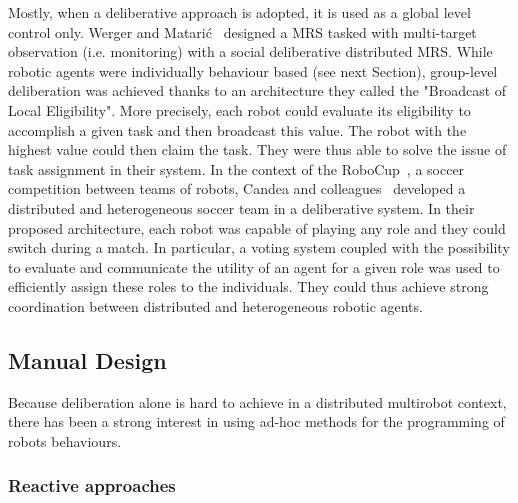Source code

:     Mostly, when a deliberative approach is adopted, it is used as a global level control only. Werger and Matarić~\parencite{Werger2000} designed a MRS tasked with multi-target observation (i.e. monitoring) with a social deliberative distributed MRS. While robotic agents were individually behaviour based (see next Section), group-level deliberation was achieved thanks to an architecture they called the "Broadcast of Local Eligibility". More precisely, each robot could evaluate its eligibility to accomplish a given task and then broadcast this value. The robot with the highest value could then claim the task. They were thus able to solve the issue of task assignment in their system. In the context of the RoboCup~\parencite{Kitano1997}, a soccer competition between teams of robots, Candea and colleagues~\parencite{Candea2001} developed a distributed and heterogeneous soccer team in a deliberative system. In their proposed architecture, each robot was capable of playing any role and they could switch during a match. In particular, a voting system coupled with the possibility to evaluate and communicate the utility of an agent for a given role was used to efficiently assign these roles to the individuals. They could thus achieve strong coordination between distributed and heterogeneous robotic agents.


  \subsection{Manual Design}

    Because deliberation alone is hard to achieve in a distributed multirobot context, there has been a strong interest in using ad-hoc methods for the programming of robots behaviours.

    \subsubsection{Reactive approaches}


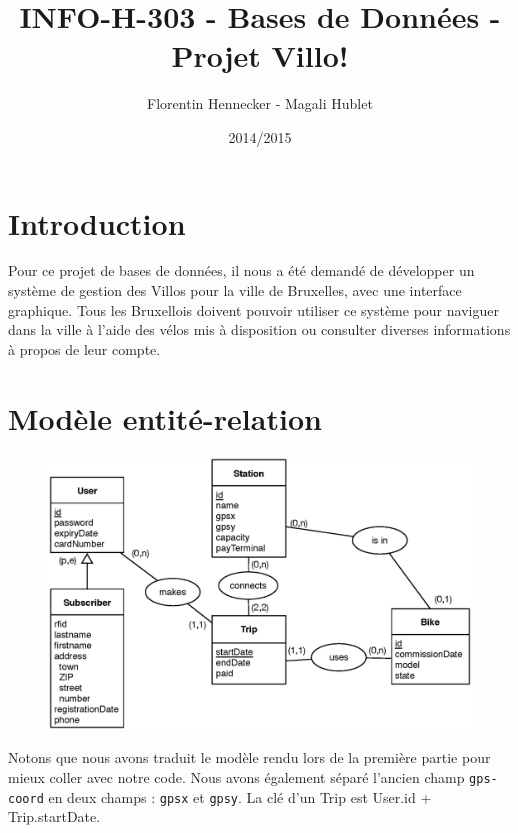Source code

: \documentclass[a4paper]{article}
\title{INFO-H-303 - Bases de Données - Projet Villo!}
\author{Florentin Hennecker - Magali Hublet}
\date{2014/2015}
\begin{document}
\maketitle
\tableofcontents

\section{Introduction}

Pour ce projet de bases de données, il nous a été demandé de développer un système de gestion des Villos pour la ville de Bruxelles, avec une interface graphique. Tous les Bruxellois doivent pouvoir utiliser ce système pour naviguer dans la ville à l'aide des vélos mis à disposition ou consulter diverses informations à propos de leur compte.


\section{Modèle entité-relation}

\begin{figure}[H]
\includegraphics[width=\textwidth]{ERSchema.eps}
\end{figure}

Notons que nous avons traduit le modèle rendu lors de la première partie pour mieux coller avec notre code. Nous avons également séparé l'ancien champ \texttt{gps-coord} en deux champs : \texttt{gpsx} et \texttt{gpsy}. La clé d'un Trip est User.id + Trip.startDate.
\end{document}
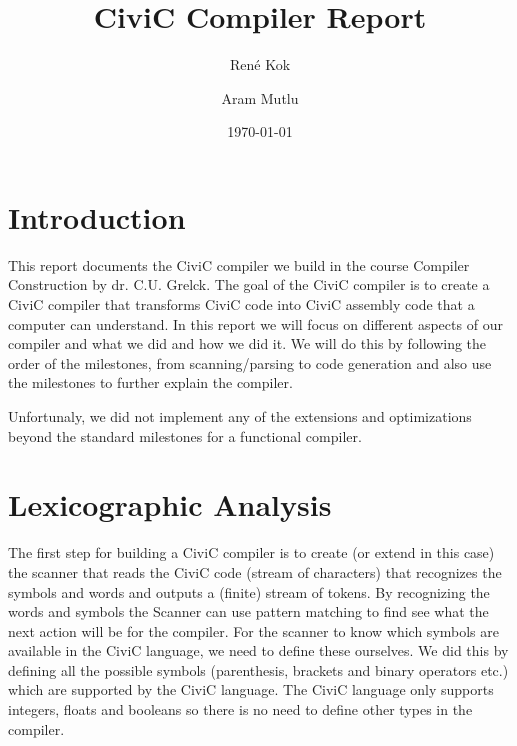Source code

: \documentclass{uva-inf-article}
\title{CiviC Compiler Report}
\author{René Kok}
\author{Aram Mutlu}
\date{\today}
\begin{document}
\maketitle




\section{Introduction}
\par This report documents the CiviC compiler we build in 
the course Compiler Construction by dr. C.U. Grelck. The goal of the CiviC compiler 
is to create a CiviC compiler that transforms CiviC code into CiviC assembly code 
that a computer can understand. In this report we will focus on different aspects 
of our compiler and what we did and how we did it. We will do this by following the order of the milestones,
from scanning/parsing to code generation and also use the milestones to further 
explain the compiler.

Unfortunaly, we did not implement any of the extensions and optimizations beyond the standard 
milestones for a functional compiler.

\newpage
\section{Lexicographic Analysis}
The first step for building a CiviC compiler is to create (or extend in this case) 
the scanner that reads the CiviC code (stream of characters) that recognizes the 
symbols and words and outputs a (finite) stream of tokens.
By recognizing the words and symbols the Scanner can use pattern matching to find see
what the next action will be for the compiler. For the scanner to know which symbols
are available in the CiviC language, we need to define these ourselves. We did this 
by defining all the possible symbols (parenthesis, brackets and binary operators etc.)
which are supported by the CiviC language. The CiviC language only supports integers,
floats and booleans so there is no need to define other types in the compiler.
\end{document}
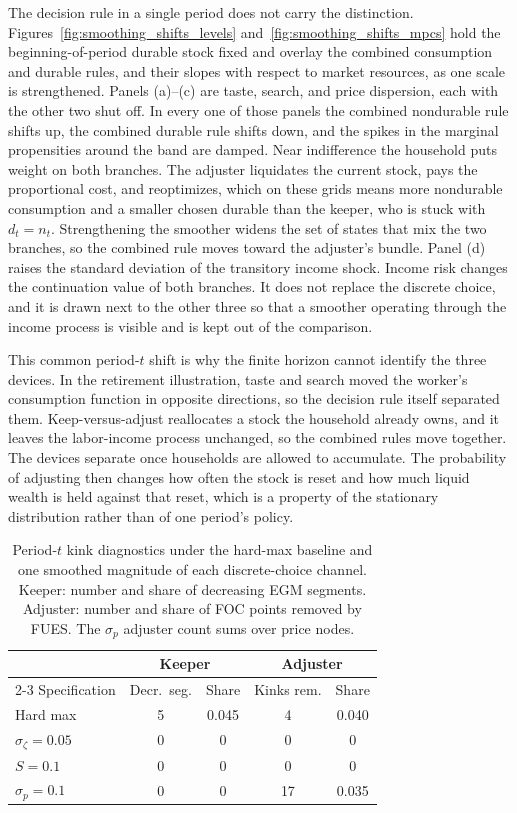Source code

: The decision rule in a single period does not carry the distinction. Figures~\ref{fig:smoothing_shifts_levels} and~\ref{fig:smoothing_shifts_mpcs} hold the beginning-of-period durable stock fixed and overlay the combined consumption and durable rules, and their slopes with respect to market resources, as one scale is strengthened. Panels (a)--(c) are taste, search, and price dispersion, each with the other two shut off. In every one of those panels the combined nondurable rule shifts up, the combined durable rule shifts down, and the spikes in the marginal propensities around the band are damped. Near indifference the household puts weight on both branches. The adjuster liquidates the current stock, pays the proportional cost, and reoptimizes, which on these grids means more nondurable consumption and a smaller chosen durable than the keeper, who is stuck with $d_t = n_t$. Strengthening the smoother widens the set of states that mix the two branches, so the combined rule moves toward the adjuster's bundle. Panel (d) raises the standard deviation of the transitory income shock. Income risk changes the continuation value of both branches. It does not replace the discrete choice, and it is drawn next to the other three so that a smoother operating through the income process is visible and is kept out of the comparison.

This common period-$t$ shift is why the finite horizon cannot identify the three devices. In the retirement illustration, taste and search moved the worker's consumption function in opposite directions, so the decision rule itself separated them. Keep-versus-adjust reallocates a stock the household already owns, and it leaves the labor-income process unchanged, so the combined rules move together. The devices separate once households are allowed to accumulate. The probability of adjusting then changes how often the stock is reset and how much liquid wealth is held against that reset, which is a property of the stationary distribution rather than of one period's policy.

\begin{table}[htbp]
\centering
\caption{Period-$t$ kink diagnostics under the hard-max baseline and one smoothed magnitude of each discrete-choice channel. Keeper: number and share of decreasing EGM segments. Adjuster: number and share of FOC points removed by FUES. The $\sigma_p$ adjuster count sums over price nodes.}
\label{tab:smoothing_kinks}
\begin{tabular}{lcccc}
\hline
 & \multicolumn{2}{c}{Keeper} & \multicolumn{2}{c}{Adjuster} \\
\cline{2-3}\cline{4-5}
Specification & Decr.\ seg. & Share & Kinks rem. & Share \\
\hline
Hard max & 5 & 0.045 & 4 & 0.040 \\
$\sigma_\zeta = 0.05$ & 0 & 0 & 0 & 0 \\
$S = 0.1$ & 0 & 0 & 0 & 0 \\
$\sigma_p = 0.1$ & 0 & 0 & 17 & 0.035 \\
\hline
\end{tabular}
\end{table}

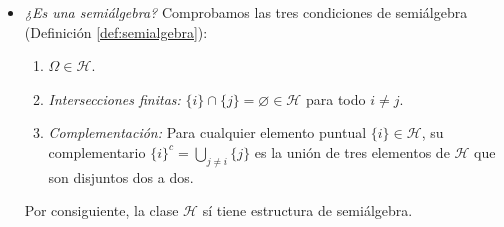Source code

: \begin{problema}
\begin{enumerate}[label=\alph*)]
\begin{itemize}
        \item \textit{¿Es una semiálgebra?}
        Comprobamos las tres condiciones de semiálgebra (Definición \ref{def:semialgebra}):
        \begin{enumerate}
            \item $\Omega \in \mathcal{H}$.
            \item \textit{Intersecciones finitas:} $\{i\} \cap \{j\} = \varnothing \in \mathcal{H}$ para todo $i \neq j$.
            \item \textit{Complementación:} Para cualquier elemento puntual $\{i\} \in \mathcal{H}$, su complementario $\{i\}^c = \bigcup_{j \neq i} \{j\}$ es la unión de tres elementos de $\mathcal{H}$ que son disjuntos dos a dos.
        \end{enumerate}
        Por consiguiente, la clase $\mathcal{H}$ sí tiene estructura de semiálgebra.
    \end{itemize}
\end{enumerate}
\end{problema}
******************************
Assignment
Print all the entries again exactly as written, but without the pictures.

Finished task
Source code

:     Mostly, when a deliberative approach is adopted, it is used as a global level control only. Werger and Matarić~\parencite{Werger2000} designed a MRS tasked with multi-target observation (i.e. monitoring) with a social deliberative distributed MRS. While robotic agents were individually behaviour based (see next Section), group-level deliberation was achieved thanks to an architecture they called the "Broadcast of Local Eligibility". More precisely, each robot could evaluate its eligibility to accomplish a given task and then broadcast this value. The robot with the highest value could then claim the task. They were thus able to solve the issue of task assignment in their system. In the context of the RoboCup~\parencite{Kitano1997}, a soccer competition between teams of robots, Candea and colleagues~\parencite{Candea2001} developed a distributed and heterogeneous soccer team in a deliberative system. In their proposed architecture, each robot was capable of playing any role and they could switch during a match. In particular, a voting system coupled with the possibility to evaluate and communicate the utility of an agent for a given role was used to efficiently assign these roles to the individuals. They could thus achieve strong coordination between distributed and heterogeneous robotic agents.


  \subsection{Manual Design}

    Because deliberation alone is hard to achieve in a distributed multirobot context, there has been a strong interest in using ad-hoc methods for the programming of robots behaviours.

    \subsubsection{Reactive approaches}


Source code

: \documentclass[a4paper]{article}
\title{INFO-H-303 - Bases de Données - Projet Villo!}
\author{Florentin Hennecker - Magali Hublet}
\date{2014/2015}
\begin{document}
\maketitle
\tableofcontents

\section{Introduction}

Pour ce projet de bases de données, il nous a été demandé de développer un système de gestion des Villos pour la ville de Bruxelles, avec une interface graphique. Tous les Bruxellois doivent pouvoir utiliser ce système pour naviguer dans la ville à l'aide des vélos mis à disposition ou consulter diverses informations à propos de leur compte.


\section{Modèle entité-relation}

\begin{figure}[H]
\includegraphics[width=\textwidth]{ERSchema.eps}
\end{figure}

Notons que nous avons traduit le modèle rendu lors de la première partie pour mieux coller avec notre code. Nous avons également séparé l'ancien champ \texttt{gps-coord} en deux champs : \texttt{gpsx} et \texttt{gpsy}. La clé d'un Trip est User.id + Trip.startDate.
\end{document}
Source code

: \documentclass{uva-inf-article}
\title{CiviC Compiler Report}
\author{René Kok}
\author{Aram Mutlu}
\date{\today}
\begin{document}
\maketitle




\section{Introduction}
\par This report documents the CiviC compiler we build in 
the course Compiler Construction by dr. C.U. Grelck. The goal of the CiviC compiler 
is to create a CiviC compiler that transforms CiviC code into CiviC assembly code 
that a computer can understand. In this report we will focus on different aspects 
of our compiler and what we did and how we did it. We will do this by following the order of the milestones,
from scanning/parsing to code generation and also use the milestones to further 
explain the compiler.

Unfortunaly, we did not implement any of the extensions and optimizations beyond the standard 
milestones for a functional compiler.

\newpage
\section{Lexicographic Analysis}
The first step for building a CiviC compiler is to create (or extend in this case) 
the scanner that reads the CiviC code (stream of characters) that recognizes the 
symbols and words and outputs a (finite) stream of tokens.
By recognizing the words and symbols the Scanner can use pattern matching to find see
what the next action will be for the compiler. For the scanner to know which symbols
are available in the CiviC language, we need to define these ourselves. We did this 
by defining all the possible symbols (parenthesis, brackets and binary operators etc.)
which are supported by the CiviC language. The CiviC language only supports integers,
floats and booleans so there is no need to define other types in the compiler.
\end{document}
Source code

: The decision rule in a single period does not carry the distinction. Figures~\ref{fig:smoothing_shifts_levels} and~\ref{fig:smoothing_shifts_mpcs} hold the beginning-of-period durable stock fixed and overlay the combined consumption and durable rules, and their slopes with respect to market resources, as one scale is strengthened. Panels (a)--(c) are taste, search, and price dispersion, each with the other two shut off. In every one of those panels the combined nondurable rule shifts up, the combined durable rule shifts down, and the spikes in the marginal propensities around the band are damped. Near indifference the household puts weight on both branches. The adjuster liquidates the current stock, pays the proportional cost, and reoptimizes, which on these grids means more nondurable consumption and a smaller chosen durable than the keeper, who is stuck with $d_t = n_t$. Strengthening the smoother widens the set of states that mix the two branches, so the combined rule moves toward the adjuster's bundle. Panel (d) raises the standard deviation of the transitory income shock. Income risk changes the continuation value of both branches. It does not replace the discrete choice, and it is drawn next to the other three so that a smoother operating through the income process is visible and is kept out of the comparison.

This common period-$t$ shift is why the finite horizon cannot identify the three devices. In the retirement illustration, taste and search moved the worker's consumption function in opposite directions, so the decision rule itself separated them. Keep-versus-adjust reallocates a stock the household already owns, and it leaves the labor-income process unchanged, so the combined rules move together. The devices separate once households are allowed to accumulate. The probability of adjusting then changes how often the stock is reset and how much liquid wealth is held against that reset, which is a property of the stationary distribution rather than of one period's policy.

\begin{table}[htbp]
\centering
\caption{Period-$t$ kink diagnostics under the hard-max baseline and one smoothed magnitude of each discrete-choice channel. Keeper: number and share of decreasing EGM segments. Adjuster: number and share of FOC points removed by FUES. The $\sigma_p$ adjuster count sums over price nodes.}
\label{tab:smoothing_kinks}
\begin{tabular}{lcccc}
\hline
 & \multicolumn{2}{c}{Keeper} & \multicolumn{2}{c}{Adjuster} \\
\cline{2-3}\cline{4-5}
Specification & Decr.\ seg. & Share & Kinks rem. & Share \\
\hline
Hard max & 5 & 0.045 & 4 & 0.040 \\
$\sigma_\zeta = 0.05$ & 0 & 0 & 0 & 0 \\
$S = 0.1$ & 0 & 0 & 0 & 0 \\
$\sigma_p = 0.1$ & 0 & 0 & 17 & 0.035 \\
\hline
\end{tabular}
\end{table}

Source code

: \begin{problema}
\begin{enumerate}[label=\alph*)]
\begin{itemize}
        \item \textit{¿Es una semiálgebra?}
        Comprobamos las tres condiciones de semiálgebra (Definición \ref{def:semialgebra}):
        \begin{enumerate}
            \item $\Omega \in \mathcal{H}$.
            \item \textit{Intersecciones finitas:} $\{i\} \cap \{j\} = \varnothing \in \mathcal{H}$ para todo $i \neq j$.
            \item \textit{Complementación:} Para cualquier elemento puntual $\{i\} \in \mathcal{H}$, su complementario $\{i\}^c = \bigcup_{j \neq i} \{j\}$ es la unión de tres elementos de $\mathcal{H}$ que son disjuntos dos a dos.
        \end{enumerate}
        Por consiguiente, la clase $\mathcal{H}$ sí tiene estructura de semiálgebra.
    \end{itemize}
\end{enumerate}
\end{problema}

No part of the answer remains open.